>>
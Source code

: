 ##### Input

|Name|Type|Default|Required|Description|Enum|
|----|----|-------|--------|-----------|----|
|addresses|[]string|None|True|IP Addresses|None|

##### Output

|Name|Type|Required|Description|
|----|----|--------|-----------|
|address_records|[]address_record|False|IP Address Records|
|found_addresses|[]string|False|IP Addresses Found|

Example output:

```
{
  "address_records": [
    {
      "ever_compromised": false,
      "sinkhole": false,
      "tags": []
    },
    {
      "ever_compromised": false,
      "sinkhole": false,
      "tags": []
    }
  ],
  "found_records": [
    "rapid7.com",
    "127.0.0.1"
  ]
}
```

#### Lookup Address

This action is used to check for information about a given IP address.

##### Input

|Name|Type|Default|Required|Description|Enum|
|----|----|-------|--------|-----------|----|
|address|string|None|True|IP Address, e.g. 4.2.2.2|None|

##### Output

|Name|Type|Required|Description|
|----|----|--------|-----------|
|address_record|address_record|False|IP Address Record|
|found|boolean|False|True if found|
<<
* Exercise instructions
Each line must be set down again exactly as above, with no line omitted.

* Solution to the problem
Source code

: ##### Input

|Name|Type|Default|Required|Description|Enum|
|----|----|-------|--------|-----------|----|
|addresses|[]string|None|True|IP Addresses|None|

##### Output

|Name|Type|Required|Description|
|----|----|--------|-----------|
|address_records|[]address_record|False|IP Address Records|
|found_addresses|[]string|False|IP Addresses Found|

Example output:

```
{
  "address_records": [
    {
      "ever_compromised": false,
      "sinkhole": false,
      "tags": []
    },
    {
      "ever_compromised": false,
      "sinkhole": false,
      "tags": []
    }
  ],
  "found_records": [
    "rapid7.com",
    "127.0.0.1"
  ]
}
```

#### Lookup Address

This action is used to check for information about a given IP address.

##### Input

|Name|Type|Default|Required|Description|Enum|
|----|----|-------|--------|-----------|----|
|address|string|None|True|IP Address, e.g. 4.2.2.2|None|

##### Output

|Name|Type|Required|Description|
|----|----|--------|-----------|
|address_record|address_record|False|IP Address Record|
|found|boolean|False|True if found|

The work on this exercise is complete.